Water is the most precious commodity in the American West. It has generated monumental public-works projects and monumental political battles. The current controversy in Oregon's Klamath Basin (see story, page 2) is a continuation of this epic drama.
This water tussle, like many in recent years, pits the interests of people - grain and potato farmers - against the environment. Specifically, in this drought-stricken year, it's either farmers or endangered fish that get the water. There's not enough to adequately supply both.
In April, a federal district court decided in favor of the suckerfish and salmon, on the basis of the Endangered Species Act. The Bureau of Reclamation, which built the Klamath irrigation project nearly a century ago, closed the gates that divert water to the farmers.
Tension has built since, with farmers engaging in civil disobedience to break the gates and let some water into irrigation canals. Local police chose not to intervene. Property-rights groups are promoting lawsuits by the farmers.

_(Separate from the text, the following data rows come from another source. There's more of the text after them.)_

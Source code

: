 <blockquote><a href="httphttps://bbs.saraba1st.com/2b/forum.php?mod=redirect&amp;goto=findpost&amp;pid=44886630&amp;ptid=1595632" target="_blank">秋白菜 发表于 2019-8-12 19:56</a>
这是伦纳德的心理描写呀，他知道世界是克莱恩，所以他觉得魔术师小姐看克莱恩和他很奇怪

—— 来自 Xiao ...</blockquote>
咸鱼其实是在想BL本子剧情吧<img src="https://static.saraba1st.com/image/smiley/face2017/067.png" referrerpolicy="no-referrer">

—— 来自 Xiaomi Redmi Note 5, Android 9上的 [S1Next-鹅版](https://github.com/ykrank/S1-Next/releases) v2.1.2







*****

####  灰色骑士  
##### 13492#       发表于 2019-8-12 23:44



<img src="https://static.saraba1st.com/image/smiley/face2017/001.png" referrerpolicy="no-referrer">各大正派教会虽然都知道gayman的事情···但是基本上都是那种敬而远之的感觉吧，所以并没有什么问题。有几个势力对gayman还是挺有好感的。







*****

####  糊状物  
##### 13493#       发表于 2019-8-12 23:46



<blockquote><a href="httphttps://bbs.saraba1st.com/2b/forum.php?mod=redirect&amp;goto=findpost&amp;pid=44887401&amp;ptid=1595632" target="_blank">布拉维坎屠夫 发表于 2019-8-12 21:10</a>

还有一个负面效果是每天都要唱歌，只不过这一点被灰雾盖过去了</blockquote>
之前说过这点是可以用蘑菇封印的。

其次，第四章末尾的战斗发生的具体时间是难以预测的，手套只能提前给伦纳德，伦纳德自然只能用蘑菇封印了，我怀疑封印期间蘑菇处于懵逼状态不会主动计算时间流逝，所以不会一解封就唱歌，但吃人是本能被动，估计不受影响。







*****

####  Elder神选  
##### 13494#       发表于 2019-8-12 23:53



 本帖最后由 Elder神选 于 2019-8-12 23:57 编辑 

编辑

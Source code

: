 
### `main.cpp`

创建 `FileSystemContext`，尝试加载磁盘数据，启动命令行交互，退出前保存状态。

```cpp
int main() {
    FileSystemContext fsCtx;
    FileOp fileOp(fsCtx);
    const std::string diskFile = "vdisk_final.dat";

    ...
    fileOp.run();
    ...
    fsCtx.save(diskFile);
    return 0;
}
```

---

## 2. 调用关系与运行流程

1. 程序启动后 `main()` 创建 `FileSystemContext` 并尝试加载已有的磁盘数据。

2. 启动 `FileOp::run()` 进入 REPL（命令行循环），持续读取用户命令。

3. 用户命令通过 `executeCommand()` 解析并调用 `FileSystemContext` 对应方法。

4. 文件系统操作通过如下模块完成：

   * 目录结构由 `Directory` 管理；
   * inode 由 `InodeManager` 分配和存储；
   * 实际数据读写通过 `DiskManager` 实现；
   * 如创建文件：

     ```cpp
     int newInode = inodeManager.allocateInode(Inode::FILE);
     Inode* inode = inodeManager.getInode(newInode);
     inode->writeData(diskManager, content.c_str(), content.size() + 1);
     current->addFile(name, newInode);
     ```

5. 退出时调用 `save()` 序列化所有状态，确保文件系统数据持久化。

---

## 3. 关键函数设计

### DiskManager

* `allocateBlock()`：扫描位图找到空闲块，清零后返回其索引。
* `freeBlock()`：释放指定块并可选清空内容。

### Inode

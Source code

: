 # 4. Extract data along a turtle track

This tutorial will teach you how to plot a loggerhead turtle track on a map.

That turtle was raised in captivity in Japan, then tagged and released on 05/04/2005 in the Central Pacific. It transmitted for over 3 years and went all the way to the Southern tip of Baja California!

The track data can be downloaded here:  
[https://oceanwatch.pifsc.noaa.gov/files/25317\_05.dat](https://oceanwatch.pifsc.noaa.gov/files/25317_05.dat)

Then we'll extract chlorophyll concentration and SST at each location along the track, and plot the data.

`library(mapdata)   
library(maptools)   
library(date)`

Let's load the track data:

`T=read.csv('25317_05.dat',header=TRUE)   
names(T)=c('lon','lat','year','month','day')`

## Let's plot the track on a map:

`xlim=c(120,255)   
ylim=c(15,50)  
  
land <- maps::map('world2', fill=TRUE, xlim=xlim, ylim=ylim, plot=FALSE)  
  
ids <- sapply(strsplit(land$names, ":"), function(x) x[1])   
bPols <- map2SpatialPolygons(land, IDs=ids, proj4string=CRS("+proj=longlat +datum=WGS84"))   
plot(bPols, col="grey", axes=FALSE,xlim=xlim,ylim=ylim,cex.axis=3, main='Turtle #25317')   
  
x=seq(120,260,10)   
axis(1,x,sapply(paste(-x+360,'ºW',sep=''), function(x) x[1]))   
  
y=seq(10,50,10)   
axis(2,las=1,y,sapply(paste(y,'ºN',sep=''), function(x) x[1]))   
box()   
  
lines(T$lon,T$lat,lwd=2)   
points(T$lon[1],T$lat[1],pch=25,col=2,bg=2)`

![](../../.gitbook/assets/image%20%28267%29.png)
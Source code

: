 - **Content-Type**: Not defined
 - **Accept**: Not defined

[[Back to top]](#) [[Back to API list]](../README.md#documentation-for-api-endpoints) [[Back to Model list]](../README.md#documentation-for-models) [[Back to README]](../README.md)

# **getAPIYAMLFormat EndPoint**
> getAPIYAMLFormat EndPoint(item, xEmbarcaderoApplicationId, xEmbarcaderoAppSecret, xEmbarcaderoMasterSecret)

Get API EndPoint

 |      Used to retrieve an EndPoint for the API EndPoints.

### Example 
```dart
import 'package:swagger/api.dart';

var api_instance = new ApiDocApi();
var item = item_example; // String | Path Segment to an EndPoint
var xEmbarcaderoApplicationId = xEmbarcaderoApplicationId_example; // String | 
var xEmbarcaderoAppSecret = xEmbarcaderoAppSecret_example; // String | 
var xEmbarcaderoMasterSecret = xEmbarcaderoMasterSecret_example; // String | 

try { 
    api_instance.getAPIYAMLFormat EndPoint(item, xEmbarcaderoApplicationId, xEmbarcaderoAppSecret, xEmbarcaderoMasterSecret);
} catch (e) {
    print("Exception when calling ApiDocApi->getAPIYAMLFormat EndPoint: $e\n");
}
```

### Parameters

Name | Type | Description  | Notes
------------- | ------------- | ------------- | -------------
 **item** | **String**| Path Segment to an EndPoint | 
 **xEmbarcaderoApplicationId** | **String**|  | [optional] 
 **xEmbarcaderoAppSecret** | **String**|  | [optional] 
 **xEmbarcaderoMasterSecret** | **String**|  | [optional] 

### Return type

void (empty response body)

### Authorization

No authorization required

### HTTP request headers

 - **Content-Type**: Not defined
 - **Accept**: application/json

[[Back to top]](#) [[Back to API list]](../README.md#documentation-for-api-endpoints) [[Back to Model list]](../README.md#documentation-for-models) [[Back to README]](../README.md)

But quieter methods offer more hope. This year's drought underscores the need to rethink water allocation not only in the Klamath region, but throughout the West. The economic viability of some types of aridland farming should be reexamined. Farmers long dependent on subsidized water from federal projects should practice strict water conservation. The region's thirsty cities have to conserve, too.
Federal environmental law makes it clear that human use can't simply trump nature's needs, as in the past. And that's not likely to change. Public support for environmental protection remains strong.
Managing the West's water demands a thoughtful balance, with agriculture, urban use, power generation, and, not least, the environment, given due attention.